■ Assignment: Find the number of lines below in which the word "mode" appears, and write that number only.

= = = = =

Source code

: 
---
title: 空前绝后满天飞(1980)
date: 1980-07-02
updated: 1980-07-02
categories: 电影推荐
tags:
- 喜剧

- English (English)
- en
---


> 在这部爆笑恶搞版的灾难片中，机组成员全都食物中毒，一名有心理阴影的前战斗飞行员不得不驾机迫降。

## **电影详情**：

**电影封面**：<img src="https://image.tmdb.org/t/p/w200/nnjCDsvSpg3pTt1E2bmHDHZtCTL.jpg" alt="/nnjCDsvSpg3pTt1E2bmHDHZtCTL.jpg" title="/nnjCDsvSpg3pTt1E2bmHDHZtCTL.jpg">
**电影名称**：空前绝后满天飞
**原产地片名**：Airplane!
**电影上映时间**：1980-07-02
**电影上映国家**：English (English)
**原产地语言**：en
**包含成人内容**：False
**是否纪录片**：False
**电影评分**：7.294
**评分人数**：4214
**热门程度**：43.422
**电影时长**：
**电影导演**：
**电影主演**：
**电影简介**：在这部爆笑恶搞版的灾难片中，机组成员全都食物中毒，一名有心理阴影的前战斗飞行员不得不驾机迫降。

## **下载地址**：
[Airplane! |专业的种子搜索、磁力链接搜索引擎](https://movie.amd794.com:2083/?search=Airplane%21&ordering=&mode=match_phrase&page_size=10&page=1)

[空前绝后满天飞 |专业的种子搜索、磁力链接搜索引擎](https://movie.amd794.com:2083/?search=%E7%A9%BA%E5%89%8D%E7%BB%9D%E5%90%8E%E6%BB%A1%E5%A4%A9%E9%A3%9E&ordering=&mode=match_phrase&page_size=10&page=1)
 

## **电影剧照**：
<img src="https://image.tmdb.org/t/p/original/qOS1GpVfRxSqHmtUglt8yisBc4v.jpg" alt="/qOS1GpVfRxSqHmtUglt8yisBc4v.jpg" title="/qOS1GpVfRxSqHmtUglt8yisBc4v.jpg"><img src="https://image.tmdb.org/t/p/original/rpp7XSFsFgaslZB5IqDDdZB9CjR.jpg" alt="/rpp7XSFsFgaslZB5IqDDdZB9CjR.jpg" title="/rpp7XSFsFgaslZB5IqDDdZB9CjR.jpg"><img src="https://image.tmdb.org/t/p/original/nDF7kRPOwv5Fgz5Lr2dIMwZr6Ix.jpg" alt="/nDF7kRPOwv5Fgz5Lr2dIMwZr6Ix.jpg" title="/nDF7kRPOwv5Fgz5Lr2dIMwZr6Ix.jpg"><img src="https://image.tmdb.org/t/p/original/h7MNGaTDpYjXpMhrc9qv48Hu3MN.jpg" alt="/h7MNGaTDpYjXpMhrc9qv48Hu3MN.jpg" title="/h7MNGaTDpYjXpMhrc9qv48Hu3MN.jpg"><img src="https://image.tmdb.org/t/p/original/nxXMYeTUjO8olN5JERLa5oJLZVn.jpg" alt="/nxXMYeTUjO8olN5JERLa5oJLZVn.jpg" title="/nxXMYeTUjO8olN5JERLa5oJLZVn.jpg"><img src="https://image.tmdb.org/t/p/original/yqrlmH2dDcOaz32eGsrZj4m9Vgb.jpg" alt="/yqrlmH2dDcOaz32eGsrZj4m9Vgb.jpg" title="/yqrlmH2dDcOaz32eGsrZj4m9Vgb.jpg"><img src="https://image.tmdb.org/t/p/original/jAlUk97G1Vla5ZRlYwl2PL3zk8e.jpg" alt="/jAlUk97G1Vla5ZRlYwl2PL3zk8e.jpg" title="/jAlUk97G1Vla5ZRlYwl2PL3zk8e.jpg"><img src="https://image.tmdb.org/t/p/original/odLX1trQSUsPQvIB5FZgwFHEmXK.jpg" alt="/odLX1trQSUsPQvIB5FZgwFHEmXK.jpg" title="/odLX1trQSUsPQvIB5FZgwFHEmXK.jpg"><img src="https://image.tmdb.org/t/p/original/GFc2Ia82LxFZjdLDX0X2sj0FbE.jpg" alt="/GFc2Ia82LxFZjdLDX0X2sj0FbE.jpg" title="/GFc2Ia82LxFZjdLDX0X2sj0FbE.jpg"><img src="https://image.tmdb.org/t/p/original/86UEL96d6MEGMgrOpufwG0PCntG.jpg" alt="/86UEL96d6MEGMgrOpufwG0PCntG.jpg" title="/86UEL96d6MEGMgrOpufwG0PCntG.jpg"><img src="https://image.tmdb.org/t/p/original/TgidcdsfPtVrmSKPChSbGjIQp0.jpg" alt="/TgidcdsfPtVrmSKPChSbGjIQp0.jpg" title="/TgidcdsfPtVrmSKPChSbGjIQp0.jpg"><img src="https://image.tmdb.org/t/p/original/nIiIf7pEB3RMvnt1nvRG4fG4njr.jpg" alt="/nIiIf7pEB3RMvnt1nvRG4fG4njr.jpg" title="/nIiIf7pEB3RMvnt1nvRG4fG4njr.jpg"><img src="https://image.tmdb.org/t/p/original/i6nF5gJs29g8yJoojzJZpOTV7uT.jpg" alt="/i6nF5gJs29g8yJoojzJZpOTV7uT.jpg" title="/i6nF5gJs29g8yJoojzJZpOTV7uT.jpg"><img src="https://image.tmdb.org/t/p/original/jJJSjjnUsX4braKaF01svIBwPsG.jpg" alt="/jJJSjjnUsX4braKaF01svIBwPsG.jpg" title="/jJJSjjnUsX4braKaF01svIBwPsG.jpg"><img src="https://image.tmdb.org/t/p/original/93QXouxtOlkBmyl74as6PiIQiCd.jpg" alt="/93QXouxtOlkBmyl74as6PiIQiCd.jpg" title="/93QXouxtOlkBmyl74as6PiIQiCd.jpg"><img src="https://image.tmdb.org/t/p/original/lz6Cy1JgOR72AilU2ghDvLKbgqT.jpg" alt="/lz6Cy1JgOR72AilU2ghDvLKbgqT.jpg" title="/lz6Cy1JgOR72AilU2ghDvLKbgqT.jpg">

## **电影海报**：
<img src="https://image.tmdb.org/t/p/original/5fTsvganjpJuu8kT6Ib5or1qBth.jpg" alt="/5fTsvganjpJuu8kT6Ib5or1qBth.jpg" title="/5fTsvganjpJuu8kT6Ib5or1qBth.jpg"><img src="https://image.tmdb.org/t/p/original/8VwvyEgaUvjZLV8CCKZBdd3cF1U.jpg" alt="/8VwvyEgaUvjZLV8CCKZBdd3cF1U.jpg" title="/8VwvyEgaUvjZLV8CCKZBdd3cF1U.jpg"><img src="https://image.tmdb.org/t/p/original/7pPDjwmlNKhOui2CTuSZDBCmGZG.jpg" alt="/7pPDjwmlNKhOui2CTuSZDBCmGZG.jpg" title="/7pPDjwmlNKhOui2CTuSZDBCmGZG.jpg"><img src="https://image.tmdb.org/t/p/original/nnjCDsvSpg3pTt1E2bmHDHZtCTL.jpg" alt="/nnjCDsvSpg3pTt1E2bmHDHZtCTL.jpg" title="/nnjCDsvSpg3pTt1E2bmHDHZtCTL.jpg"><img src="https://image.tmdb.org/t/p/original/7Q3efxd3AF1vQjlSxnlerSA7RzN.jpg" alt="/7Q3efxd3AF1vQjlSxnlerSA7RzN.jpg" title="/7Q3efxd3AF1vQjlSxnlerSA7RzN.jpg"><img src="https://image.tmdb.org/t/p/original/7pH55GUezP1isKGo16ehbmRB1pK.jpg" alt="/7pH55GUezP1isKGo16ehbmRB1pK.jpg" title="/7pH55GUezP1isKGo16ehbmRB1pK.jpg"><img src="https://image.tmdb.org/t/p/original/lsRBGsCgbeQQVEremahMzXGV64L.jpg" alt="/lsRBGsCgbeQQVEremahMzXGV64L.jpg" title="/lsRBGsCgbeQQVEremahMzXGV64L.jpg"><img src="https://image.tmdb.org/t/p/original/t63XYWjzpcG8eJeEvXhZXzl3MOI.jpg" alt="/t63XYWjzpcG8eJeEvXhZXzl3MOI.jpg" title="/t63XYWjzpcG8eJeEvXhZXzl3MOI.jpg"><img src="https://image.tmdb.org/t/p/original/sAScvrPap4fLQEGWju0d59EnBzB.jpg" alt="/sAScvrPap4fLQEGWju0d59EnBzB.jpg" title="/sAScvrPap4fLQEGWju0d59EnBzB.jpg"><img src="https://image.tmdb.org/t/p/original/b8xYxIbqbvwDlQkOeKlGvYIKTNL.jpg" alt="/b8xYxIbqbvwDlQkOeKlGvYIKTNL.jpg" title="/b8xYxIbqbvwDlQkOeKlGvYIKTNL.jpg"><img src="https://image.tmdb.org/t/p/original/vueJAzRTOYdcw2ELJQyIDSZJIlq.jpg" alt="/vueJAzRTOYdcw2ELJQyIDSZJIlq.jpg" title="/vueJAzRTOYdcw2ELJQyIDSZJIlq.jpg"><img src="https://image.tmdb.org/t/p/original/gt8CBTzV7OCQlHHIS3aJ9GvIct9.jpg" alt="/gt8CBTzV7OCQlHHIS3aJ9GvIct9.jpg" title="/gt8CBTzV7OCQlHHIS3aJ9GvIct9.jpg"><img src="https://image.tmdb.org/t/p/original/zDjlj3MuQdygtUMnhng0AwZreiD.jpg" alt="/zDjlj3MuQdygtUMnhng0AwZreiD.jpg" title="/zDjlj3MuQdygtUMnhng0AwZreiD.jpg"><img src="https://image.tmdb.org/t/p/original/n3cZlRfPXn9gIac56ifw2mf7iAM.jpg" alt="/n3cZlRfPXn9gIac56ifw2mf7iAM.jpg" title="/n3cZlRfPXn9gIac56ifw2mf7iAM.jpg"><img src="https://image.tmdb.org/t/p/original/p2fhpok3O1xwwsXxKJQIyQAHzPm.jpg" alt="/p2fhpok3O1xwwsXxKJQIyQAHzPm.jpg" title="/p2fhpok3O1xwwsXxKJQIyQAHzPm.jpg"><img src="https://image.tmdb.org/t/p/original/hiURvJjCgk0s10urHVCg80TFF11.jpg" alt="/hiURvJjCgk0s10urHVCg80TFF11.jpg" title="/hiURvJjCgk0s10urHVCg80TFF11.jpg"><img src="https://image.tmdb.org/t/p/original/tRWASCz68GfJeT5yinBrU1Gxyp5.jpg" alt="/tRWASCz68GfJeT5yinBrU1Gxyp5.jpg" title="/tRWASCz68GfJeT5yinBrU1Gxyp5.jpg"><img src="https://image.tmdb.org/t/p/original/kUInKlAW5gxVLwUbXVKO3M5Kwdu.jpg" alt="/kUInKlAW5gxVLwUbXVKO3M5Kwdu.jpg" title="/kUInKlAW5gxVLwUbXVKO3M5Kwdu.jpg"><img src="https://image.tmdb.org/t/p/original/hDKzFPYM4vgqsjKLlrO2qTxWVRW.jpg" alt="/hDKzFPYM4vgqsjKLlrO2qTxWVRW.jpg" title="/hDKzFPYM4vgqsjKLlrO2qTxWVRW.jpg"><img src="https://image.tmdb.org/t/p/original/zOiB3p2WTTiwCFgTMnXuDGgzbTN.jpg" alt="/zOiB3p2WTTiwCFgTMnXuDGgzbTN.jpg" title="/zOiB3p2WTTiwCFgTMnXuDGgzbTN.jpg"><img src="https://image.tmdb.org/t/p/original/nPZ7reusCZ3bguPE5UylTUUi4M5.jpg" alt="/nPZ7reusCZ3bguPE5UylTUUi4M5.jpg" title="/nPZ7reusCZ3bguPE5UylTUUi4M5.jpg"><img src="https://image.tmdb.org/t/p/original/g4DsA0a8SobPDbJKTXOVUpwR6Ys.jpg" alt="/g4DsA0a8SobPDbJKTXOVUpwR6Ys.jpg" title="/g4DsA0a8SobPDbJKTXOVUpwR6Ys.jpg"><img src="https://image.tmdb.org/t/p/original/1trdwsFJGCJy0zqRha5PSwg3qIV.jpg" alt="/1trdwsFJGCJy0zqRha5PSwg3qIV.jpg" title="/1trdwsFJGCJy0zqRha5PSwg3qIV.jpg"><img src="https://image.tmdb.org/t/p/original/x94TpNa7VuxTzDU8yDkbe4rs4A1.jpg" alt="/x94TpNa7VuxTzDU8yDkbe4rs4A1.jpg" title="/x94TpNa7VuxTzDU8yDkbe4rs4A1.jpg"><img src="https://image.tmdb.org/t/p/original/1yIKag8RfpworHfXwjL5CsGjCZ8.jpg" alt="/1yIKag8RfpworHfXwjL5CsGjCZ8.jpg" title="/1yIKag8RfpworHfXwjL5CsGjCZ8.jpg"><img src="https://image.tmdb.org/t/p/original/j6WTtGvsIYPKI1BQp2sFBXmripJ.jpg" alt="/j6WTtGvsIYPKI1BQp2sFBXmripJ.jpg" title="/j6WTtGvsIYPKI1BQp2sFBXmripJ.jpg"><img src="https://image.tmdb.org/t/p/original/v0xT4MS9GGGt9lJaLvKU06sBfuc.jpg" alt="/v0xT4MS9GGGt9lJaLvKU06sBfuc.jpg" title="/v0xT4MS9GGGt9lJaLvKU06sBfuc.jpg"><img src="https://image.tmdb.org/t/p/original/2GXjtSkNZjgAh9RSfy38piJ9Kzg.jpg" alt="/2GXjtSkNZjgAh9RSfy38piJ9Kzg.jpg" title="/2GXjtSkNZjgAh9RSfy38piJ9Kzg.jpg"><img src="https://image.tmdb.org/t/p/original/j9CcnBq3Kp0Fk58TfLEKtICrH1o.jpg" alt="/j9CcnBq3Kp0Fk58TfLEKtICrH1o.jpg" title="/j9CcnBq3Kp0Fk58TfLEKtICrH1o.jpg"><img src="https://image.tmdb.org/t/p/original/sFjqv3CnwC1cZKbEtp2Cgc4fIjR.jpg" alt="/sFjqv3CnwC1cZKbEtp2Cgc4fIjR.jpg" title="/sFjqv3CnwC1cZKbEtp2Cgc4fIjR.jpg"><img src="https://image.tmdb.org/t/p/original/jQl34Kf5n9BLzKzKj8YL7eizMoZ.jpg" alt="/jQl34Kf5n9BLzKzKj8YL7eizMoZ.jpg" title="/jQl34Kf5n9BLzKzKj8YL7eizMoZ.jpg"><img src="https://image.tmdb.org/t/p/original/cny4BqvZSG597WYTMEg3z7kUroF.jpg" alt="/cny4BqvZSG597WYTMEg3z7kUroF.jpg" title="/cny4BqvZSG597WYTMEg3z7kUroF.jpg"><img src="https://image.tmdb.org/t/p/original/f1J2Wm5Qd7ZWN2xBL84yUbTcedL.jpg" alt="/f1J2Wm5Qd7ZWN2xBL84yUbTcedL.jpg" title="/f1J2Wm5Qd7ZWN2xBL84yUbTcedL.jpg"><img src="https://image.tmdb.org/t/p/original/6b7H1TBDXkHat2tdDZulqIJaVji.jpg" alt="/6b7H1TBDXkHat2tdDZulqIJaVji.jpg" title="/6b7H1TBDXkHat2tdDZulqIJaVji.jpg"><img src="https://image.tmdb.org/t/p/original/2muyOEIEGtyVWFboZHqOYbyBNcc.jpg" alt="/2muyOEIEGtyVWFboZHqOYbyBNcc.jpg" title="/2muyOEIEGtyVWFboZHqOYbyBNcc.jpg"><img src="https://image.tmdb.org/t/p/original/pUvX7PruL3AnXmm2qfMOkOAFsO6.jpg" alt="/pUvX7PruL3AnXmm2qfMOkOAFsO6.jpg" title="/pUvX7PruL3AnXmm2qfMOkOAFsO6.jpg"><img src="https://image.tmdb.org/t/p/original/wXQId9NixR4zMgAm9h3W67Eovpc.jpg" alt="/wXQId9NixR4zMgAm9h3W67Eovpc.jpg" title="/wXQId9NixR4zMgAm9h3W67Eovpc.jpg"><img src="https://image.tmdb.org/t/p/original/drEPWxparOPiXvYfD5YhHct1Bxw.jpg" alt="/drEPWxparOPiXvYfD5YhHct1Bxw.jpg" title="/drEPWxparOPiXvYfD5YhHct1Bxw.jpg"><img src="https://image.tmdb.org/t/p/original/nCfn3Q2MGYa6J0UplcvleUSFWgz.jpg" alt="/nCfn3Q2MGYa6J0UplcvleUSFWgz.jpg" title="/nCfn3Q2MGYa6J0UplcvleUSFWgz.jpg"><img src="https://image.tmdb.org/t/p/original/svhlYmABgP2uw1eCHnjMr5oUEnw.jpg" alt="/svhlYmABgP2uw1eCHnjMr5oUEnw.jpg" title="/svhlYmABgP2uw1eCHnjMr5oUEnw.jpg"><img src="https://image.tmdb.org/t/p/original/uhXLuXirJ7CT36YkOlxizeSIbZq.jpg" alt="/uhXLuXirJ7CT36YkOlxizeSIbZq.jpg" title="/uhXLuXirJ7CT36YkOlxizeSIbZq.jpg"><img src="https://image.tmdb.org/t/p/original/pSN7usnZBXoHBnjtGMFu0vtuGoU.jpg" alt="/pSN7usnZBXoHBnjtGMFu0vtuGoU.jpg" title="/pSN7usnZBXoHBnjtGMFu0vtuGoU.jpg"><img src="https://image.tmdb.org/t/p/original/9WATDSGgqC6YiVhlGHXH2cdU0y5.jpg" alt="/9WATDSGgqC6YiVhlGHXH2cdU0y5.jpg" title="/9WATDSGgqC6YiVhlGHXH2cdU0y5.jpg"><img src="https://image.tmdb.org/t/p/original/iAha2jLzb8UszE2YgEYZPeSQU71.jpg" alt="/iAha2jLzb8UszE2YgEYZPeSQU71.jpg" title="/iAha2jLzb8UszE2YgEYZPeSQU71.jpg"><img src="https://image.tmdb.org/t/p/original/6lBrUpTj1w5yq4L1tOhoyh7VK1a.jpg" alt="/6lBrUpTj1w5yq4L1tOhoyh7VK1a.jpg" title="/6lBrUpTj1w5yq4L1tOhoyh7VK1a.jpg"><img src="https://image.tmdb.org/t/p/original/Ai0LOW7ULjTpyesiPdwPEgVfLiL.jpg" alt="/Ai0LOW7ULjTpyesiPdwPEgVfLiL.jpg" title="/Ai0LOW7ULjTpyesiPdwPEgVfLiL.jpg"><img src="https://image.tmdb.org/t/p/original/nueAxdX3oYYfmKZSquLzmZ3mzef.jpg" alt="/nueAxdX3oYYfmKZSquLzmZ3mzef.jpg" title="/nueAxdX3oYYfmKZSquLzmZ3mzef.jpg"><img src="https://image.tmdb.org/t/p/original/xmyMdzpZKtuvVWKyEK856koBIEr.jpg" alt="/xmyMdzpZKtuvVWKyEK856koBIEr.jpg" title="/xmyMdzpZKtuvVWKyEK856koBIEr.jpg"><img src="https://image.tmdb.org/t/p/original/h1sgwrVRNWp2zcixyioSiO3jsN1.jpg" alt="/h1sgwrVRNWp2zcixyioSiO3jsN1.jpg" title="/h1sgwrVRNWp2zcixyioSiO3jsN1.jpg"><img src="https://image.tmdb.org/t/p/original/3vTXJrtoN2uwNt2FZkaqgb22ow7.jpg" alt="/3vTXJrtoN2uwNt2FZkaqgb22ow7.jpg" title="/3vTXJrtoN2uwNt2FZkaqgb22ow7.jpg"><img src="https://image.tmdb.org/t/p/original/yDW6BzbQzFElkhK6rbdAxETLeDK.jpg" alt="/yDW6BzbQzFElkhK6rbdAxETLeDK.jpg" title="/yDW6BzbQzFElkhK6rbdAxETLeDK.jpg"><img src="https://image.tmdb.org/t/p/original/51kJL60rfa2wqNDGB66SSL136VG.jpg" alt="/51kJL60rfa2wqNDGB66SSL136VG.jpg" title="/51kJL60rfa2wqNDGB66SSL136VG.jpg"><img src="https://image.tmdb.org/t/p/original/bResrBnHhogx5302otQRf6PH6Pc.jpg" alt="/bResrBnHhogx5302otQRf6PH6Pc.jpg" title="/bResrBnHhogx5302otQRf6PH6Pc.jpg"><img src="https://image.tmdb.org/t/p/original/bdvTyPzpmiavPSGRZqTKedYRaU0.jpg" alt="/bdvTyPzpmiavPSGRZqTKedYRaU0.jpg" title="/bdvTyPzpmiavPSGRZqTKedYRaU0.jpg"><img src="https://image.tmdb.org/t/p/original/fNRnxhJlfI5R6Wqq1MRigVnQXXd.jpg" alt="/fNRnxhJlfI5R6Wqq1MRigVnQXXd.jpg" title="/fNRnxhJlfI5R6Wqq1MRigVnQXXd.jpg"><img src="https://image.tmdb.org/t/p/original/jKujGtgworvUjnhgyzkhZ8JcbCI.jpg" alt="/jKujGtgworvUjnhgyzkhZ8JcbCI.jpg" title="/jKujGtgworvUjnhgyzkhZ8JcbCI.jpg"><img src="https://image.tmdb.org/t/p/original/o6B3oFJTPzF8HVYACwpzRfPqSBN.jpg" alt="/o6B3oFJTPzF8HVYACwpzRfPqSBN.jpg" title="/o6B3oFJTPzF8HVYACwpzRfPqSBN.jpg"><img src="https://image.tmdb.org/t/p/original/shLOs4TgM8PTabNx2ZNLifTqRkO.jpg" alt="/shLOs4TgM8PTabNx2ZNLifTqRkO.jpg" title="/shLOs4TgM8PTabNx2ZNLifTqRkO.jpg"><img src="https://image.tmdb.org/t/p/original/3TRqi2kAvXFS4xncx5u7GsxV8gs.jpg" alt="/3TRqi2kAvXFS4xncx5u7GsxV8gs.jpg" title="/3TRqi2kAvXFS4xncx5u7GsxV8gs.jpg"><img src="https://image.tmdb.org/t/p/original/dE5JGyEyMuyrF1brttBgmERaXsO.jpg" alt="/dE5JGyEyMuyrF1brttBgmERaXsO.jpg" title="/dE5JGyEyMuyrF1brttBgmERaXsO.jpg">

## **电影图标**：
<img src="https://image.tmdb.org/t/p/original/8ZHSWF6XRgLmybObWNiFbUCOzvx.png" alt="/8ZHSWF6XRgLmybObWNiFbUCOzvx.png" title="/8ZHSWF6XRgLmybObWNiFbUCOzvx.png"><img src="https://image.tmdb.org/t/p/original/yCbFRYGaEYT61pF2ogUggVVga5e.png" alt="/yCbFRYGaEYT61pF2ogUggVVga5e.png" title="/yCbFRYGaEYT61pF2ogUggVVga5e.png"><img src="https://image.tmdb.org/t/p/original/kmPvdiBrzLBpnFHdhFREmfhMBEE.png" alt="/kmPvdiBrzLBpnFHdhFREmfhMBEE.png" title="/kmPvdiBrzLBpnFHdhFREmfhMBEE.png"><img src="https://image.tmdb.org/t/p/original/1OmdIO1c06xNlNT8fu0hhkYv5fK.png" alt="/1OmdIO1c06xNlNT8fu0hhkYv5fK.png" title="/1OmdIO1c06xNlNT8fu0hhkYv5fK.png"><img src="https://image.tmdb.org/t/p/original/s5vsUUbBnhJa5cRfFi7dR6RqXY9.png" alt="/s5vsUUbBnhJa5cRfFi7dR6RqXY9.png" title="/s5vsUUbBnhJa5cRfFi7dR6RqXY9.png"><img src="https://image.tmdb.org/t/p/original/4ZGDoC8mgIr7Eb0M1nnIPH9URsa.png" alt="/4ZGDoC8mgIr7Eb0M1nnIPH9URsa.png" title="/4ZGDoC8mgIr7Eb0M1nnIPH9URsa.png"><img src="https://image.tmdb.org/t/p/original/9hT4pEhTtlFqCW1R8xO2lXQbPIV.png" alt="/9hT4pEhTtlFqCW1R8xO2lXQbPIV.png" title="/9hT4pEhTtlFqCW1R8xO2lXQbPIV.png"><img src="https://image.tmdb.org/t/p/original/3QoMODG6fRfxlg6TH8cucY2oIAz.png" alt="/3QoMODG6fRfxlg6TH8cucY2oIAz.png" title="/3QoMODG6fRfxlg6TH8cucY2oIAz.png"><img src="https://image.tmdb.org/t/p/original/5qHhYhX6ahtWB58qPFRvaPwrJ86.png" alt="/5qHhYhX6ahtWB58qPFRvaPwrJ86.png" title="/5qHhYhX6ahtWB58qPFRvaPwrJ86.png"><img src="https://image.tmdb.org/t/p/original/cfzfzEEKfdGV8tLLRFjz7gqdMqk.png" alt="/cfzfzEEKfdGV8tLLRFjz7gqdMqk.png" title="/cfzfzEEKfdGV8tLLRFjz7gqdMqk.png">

= = = = =

■ Response to the exercise: 2